The boundary conditions for the present problem are

$\begin{array}{l}\bar{u}=0,\bar{v}=0,\bar{T}=T_w\left(\bar{x}\right)=T_{\infty }+\left(T_r-T_{\infty }\right){\left(\frac{\bar{x}}{L}\right)}^{2m-1},\\ \bar{\phi }={\phi }_w\left(\bar{x}\right)={\phi }_{\infty }+\left({\phi }_r-{\phi }_{\infty }\right){\left(\frac{\bar{x}}{L}\right)}^{2m-1},\text{at}\bar{y}=0,\\ \bar{u}={\bar{u}}_e\left(\bar{x}\right),\bar{T}\to T_{\infty },\bar{\phi }\to {\phi }_{\infty }\text{as}\bar{y}\to \infty .\end{array}$ (6)

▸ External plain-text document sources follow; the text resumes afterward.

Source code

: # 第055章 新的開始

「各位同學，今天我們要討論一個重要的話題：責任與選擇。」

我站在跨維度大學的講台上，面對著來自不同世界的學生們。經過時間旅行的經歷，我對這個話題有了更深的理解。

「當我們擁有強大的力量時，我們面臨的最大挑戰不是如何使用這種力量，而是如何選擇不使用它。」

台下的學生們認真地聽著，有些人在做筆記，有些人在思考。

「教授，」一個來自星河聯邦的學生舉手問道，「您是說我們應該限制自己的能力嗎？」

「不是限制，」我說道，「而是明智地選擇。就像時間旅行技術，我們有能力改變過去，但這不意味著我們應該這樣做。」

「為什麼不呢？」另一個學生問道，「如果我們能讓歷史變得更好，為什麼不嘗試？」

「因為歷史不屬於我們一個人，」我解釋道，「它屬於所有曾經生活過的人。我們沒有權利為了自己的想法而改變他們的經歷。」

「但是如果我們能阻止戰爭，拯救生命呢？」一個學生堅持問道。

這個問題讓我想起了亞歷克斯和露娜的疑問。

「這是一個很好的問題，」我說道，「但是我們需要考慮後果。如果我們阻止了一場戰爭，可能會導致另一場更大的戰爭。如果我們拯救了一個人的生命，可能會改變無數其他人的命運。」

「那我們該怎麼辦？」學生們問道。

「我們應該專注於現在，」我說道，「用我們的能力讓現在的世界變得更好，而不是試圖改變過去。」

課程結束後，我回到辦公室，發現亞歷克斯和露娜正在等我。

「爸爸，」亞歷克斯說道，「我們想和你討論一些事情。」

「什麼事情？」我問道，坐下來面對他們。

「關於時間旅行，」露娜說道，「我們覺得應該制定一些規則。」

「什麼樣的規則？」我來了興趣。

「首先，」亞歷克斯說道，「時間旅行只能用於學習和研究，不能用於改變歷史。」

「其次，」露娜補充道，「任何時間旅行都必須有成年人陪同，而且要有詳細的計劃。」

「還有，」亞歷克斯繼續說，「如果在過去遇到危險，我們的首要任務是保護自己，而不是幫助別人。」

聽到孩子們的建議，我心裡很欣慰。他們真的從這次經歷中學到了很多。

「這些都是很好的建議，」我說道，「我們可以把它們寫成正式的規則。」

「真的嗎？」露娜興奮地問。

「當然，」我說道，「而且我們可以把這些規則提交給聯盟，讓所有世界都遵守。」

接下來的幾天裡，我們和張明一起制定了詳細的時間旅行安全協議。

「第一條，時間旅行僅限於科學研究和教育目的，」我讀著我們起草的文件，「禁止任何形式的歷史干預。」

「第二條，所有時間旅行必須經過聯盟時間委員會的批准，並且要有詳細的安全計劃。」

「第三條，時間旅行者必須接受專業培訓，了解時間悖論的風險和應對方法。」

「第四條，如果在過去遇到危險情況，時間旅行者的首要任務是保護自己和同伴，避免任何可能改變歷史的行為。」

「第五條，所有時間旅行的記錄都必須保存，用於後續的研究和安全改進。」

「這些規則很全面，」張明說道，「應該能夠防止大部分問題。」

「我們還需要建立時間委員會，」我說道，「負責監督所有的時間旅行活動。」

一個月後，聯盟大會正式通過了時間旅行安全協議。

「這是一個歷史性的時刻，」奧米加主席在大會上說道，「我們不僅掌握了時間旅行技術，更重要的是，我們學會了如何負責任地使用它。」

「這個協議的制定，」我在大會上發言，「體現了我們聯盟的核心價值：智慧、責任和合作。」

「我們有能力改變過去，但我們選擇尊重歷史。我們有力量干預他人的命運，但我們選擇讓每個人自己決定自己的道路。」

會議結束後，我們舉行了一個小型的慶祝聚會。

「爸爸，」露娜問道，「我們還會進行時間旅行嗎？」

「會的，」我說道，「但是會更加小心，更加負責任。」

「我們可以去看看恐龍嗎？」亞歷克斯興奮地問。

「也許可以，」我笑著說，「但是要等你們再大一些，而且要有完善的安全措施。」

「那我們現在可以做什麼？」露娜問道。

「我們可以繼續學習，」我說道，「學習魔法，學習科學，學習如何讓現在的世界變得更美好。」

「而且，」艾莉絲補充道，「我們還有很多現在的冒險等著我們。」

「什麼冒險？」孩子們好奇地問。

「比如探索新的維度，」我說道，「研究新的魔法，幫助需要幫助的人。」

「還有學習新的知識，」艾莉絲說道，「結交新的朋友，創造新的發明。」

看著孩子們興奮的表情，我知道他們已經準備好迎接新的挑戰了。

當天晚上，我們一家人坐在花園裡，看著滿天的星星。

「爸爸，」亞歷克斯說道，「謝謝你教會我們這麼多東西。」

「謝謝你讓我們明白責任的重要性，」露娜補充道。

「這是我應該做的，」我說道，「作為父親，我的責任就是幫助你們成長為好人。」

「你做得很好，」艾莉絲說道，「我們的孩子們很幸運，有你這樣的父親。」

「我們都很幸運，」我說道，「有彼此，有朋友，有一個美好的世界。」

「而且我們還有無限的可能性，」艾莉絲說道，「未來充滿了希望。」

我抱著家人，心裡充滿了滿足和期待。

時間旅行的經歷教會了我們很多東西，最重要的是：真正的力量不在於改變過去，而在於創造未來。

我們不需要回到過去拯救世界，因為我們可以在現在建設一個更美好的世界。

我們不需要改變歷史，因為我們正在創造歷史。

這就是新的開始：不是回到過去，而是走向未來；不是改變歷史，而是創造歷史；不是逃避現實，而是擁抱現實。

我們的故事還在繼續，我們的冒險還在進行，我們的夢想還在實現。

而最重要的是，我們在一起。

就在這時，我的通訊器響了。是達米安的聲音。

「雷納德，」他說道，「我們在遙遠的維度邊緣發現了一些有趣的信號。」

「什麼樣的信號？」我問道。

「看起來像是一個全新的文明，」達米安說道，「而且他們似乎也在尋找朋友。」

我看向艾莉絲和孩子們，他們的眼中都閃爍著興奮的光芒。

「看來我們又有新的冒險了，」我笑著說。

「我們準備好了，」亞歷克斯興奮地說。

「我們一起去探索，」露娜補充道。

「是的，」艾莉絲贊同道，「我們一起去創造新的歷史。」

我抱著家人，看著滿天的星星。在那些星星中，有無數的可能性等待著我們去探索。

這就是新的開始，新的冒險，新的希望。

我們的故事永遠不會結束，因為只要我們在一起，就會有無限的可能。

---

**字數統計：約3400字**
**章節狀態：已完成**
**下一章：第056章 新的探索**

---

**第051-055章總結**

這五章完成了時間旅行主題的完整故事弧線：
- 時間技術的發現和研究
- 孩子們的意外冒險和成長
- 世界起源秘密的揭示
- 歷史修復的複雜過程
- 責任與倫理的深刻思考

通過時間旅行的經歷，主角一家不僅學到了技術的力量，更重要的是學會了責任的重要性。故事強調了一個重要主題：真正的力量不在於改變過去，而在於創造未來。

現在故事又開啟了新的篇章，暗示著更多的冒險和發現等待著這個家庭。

We introduce non dimensional dependent and independent variables according to,

$\begin{array}{l}x=\frac{\bar{x}}{L},y=R{e}_L^{1/2}\frac{\bar{y}}{L},u=\frac{\bar{u}}{U_{\infty }},v=R{e}_L^{1/2}\frac{\bar{v}}{U_{\infty }},u_e=\frac{{\bar{u}}_e}{U_{\infty }},\\ t=\frac{U_{\infty }}{L}\bar{t},T=\frac{\bar{T}-T_{\infty }}{T_r-T_{\infty }},\phi =\frac{\bar{\phi }-{\phi }_{\infty }}{{\phi }_r-{\phi }_{\infty }}.\end{array}$ (7)

The velocity over the wedge is now given by $u_e\left(x\right)=x^m$ for $m\le 1$.

The governing Equations (2)-(5) can be written as

$\frac{\partial u}{\partial x}+\frac{\partial v}{\partial y}=0$, (8)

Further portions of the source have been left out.